EXERCISE:
The job is to find each line in the entries holding the string "everything" and copy that line.
*** ENTRIES SHOWN ***
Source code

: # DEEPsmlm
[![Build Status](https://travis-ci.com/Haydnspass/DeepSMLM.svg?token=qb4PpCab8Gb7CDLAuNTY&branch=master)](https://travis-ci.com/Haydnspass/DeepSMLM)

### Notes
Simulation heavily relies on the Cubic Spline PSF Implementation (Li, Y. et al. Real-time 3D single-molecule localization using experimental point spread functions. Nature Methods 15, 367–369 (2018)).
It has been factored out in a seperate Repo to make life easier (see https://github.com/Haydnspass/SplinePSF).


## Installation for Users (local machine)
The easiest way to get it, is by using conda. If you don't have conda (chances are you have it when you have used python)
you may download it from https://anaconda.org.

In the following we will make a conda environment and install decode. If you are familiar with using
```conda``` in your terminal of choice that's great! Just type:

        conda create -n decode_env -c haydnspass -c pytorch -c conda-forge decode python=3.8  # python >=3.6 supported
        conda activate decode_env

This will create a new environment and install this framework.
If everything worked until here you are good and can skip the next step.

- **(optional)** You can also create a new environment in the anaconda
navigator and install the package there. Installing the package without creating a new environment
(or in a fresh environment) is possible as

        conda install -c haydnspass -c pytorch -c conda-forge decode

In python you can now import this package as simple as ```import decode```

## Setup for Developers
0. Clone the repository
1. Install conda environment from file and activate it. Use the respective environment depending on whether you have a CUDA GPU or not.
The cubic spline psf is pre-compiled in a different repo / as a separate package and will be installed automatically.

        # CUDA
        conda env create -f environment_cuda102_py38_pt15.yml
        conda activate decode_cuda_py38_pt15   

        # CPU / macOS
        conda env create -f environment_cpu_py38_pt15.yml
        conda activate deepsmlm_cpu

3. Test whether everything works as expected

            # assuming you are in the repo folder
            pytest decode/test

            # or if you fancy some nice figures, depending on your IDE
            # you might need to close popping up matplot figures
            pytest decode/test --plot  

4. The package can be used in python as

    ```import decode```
*** End of ENTRIES SHOWN ***
ANSWER BOX:
If everything worked until here you are good and can skip the next step.
3. Test whether everything works as expected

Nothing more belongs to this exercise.